WORK INSTRUCTION: After reading the data below, copy out every line that contains the word "raghav".

DATA EXTRACT:
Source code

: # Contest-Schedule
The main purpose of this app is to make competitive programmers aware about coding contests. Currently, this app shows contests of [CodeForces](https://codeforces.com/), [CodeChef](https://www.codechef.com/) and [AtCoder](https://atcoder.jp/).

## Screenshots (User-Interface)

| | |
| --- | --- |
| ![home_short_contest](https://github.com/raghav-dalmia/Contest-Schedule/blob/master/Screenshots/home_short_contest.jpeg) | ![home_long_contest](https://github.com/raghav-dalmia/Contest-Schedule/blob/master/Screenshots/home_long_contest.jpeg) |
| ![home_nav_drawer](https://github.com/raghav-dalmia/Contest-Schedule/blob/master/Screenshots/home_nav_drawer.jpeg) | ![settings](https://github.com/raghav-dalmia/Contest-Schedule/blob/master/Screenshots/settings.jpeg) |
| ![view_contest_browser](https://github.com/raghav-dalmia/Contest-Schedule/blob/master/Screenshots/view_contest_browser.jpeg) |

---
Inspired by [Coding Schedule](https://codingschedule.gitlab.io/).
* * *
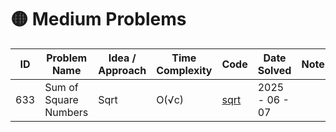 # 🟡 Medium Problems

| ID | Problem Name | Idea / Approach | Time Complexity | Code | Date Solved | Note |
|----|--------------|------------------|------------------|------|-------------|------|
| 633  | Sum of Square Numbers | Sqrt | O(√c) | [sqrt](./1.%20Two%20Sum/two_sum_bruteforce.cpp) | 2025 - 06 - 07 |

EXPECTED ANSWER:
| ![home_short_contest](https://github.com/raghav-dalmia/Contest-Schedule/blob/master/Screenshots/home_short_contest.jpeg) | ![home_long_contest](https://github.com/raghav-dalmia/Contest-Schedule/blob/master/Screenshots/home_long_contest.jpeg) |
| ![home_nav_drawer](https://github.com/raghav-dalmia/Contest-Schedule/blob/master/Screenshots/home_nav_drawer.jpeg) | ![settings](https://github.com/raghav-dalmia/Contest-Schedule/blob/master/Screenshots/settings.jpeg) |
| ![view_contest_browser](https://github.com/raghav-dalmia/Contest-Schedule/blob/master/Screenshots/view_contest_browser.jpeg) |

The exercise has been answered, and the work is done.